[Stored data]
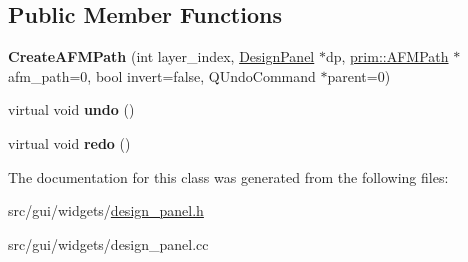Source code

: \subsection*{Public Member Functions}
\begin{DoxyCompactItemize}
\item 
{\bfseries Create\+A\+F\+M\+Path} (int layer\+\_\+index, \hyperlink{classgui_1_1DesignPanel}{Design\+Panel} $\ast$dp, \hyperlink{classprim_1_1AFMPath}{prim\+::\+A\+F\+M\+Path} $\ast$afm\+\_\+path=0, bool invert=false, Q\+Undo\+Command $\ast$parent=0)\hypertarget{classgui_1_1DesignPanel_1_1CreateAFMPath_a154cda6605b6668a1a6e47364b81bab3}{}\label{classgui_1_1DesignPanel_1_1CreateAFMPath_a154cda6605b6668a1a6e47364b81bab3}

\item 
virtual void {\bfseries undo} ()\hypertarget{classgui_1_1DesignPanel_1_1CreateAFMPath_aab5043ca7a780fcd9bef4e1b43d7a65d}{}\label{classgui_1_1DesignPanel_1_1CreateAFMPath_aab5043ca7a780fcd9bef4e1b43d7a65d}

\item 
virtual void {\bfseries redo} ()\hypertarget{classgui_1_1DesignPanel_1_1CreateAFMPath_a8a4c96b9717d9817b2636c987051cd4b}{}\label{classgui_1_1DesignPanel_1_1CreateAFMPath_a8a4c96b9717d9817b2636c987051cd4b}

\end{DoxyCompactItemize}


The documentation for this class was generated from the following files\+:\begin{DoxyCompactItemize}
\item 
src/gui/widgets/\hyperlink{design__panel_8h}{design\+\_\+panel.\+h}\item 
src/gui/widgets/design\+\_\+panel.\+cc\end{DoxyCompactItemize}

== EXERCISE PROMPT ==
Where a line in the entries holds "widgets", copy that line.

== TASK SOLUTION ==
src/gui/widgets/\hyperlink{design__panel_8h}{design\+\_\+panel.\+h}\item 
src/gui/widgets/design\+\_\+panel.\+cc\end{DoxyCompactItemize}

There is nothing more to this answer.